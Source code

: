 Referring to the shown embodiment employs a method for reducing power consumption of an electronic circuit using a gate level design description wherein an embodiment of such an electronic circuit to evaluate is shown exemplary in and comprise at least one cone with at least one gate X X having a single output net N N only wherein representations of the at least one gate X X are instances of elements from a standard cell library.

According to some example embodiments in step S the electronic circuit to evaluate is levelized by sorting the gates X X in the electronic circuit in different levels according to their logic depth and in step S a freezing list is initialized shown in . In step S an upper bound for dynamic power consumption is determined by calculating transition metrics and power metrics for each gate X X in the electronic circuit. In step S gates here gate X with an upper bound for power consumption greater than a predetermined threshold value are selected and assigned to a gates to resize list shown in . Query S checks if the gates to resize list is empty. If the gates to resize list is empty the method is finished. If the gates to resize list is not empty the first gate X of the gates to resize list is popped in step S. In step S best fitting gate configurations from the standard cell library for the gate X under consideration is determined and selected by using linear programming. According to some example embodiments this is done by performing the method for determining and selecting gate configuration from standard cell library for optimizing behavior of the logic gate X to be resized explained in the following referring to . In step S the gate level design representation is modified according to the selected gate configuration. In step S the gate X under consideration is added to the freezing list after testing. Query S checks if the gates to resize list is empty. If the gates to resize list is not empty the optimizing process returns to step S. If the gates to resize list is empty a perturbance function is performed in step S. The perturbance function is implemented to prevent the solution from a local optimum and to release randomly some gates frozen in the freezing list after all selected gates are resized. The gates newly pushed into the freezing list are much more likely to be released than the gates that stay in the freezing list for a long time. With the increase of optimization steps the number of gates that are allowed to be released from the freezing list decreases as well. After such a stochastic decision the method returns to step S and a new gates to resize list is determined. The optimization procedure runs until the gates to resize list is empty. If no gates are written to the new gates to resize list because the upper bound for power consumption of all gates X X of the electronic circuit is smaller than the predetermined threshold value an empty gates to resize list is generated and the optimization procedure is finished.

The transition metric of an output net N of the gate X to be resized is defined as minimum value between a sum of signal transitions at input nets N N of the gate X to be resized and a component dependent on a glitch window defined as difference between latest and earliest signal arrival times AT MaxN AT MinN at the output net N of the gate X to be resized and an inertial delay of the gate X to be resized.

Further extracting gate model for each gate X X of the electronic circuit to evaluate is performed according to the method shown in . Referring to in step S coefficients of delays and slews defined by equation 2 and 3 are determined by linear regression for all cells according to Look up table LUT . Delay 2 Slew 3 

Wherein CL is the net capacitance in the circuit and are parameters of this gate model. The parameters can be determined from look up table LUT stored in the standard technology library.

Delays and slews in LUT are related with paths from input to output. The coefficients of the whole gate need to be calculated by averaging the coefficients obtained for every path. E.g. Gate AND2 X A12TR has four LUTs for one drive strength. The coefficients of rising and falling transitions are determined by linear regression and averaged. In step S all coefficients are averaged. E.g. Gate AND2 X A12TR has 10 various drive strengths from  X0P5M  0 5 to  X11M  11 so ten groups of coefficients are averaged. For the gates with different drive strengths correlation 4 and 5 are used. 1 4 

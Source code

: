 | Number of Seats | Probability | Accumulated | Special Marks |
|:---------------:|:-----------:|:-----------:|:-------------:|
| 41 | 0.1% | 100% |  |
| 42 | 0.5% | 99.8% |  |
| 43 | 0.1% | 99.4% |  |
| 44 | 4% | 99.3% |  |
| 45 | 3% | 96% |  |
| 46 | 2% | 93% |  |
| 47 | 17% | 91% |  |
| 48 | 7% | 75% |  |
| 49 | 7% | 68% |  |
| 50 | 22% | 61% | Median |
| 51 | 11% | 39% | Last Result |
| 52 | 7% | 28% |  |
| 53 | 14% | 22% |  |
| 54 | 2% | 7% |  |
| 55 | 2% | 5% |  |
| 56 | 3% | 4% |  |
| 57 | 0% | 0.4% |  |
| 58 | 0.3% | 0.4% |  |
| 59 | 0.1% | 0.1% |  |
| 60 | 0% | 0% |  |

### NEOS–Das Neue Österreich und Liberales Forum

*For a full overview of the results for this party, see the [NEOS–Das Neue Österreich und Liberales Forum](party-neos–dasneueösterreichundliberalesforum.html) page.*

################

### Task instructions:
All lines from the one containing "53 | 14% | 22%" through the last line of the data must be set down exactly. No other lines belong in the answer.

### Answer for the task:
| 53 | 14% | 22% |  |
| 54 | 2% | 7% |  |
| 55 | 2% | 5% |  |
| 56 | 3% | 4% |  |
| 57 | 0% | 0.4% |  |
| 58 | 0.3% | 0.4% |  |
| 59 | 0.1% | 0.1% |  |
| 60 | 0% | 0% |  |

### NEOS–Das Neue Österreich und Liberales Forum

*For a full overview of the results for this party, see the [NEOS–Das Neue Österreich und Liberales Forum](party-neos–dasneueösterreichundliberalesforum.html) page.*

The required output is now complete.